I don’t have to use my hair for long. A popular guidebook says this about my next destination: “Trujillo doesn’t have much to interest potential shoppers, unless you need eyeglasses.” There I walk down Jiron Bolivar at nine-thirty in the morning and there must be two dozen opticas, just on a single block. I go into the only one with an old Peruvian man behind the counter (all the others have young female sales associates staring down either at their phones or their nails – I can’t tell which). Yo perdí mis lentes, I say. I lost my glasses. His urgency is even greater than mine, and he ushers me into the examination room and has me stare into a box for three minutes at a picture of a red house that goes in and out of focus. I spend two minutes picking out a frame with the sales clerk, one minute trying to tell her and the guy No, I don’t need the polycarbonate lenses (sin polycarbon, sin polycarbon), and two and a half hours later I come back to the shop and I can see again.
I’ve gone through nine or ten pairs of glasses since I first started wearing them in the third grade. It’s still the adjustment period with these new lenses, getting used to the slightly stronger prescription and also to the peripheral distortions that are particular to each individual pair. A new pair of glasses is very literally a new filter on your brain. Pretty soon I will have adapted to my new reality.

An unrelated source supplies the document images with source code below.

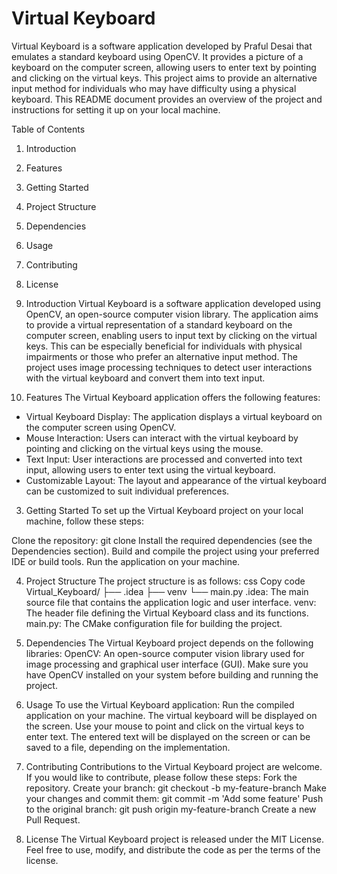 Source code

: # Virtual Keyboard
Virtual Keyboard is a software application developed by Praful Desai that emulates a standard keyboard using OpenCV. 
It provides a picture of a keyboard on the computer screen, allowing users to enter text by pointing and clicking on the virtual keys. 
This project aims to provide an alternative input method for individuals who may have difficulty using a physical keyboard. 
This README document provides an overview of the project and instructions for setting it up on your local machine.

Table of Contents
1) Introduction
2) Features
3) Getting Started
4) Project Structure
5) Dependencies
6) Usage
7) Contributing
8) License

1) Introduction
Virtual Keyboard is a software application developed using OpenCV, an open-source computer vision library. 
The application aims to provide a virtual representation of a standard keyboard on the computer screen, enabling users to input text by clicking on the virtual keys.
This can be especially beneficial for individuals with physical impairments or those who prefer an alternative input method. 
The project uses image processing techniques to detect user interactions with the virtual keyboard and convert them into text input.

2) Features
The Virtual Keyboard application offers the following features:

- Virtual Keyboard Display: The application displays a virtual keyboard on the computer screen using OpenCV.
- Mouse Interaction: Users can interact with the virtual keyboard by pointing and clicking on the virtual keys using the mouse.
- Text Input: User interactions are processed and converted into text input, allowing users to enter text using the virtual keyboard.
- Customizable Layout: The layout and appearance of the virtual keyboard can be customized to suit individual preferences.

3) Getting Started
To set up the Virtual Keyboard project on your local machine, follow these steps:

Clone the repository: git clone <repository-url>
Install the required dependencies (see the Dependencies section).
Build and compile the project using your preferred IDE or build tools.
Run the application on your machine.
  
4) Project Structure
The project structure is as follows:
css
Copy code
Virtual_Keyboard/
├── .idea
├── venv
     └── main.py
.idea: The main source file that contains the application logic and user interface.
venv: The header file defining the Virtual Keyboard class and its functions.
main.py: The CMake configuration file for building the project.
  
5) Dependencies
The Virtual Keyboard project depends on the following libraries:
OpenCV: An open-source computer vision library used for image processing and graphical user interface (GUI).
Make sure you have OpenCV installed on your system before building and running the project.

6) Usage
To use the Virtual Keyboard application:
Run the compiled application on your machine.
The virtual keyboard will be displayed on the screen.
Use your mouse to point and click on the virtual keys to enter text.
The entered text will be displayed on the screen or can be saved to a file, depending on the implementation.

7) Contributing
Contributions to the Virtual Keyboard project are welcome. If you would like to contribute, please follow these steps:
Fork the repository.
Create your branch: git checkout -b my-feature-branch
Make your changes and commit them: git commit -m 'Add some feature'
Push to the original branch: git push origin my-feature-branch
Create a new Pull Request.
  
8) License
The Virtual Keyboard project is released under the MIT License. Feel free to use, modify, and distribute the code as per the terms of the license.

In the long hours before I arrived in Trujillo, in between naps and staring at a Kindle screen with the type set two sizes bigger, I was imagining a contingency plan that involved roughing it through my remaining week in South America; imagining what it would be like to get back home finally and put on my spare glasses that have a prescription that is five years old. It occurred to me today that to go back to my previous routine in Brooklyn would be like putting on that old pair of glasses: a familiar reality, with familiar distortions, but no longer as crisp, because travel is full of waves, whether real or metaphorical, that blindside then bestow on you a pair of new eyes. One thing I’ve seen these past few months is the value of that which is unplanned. One thing I see now is that the distinction between travel and “regular life” is arbitrary. It is possible to live, even staying in one place, as though you were traveling all the time.
So if you were getting sick of these travel updates, I have news for you: they’re not stopping anytime soon.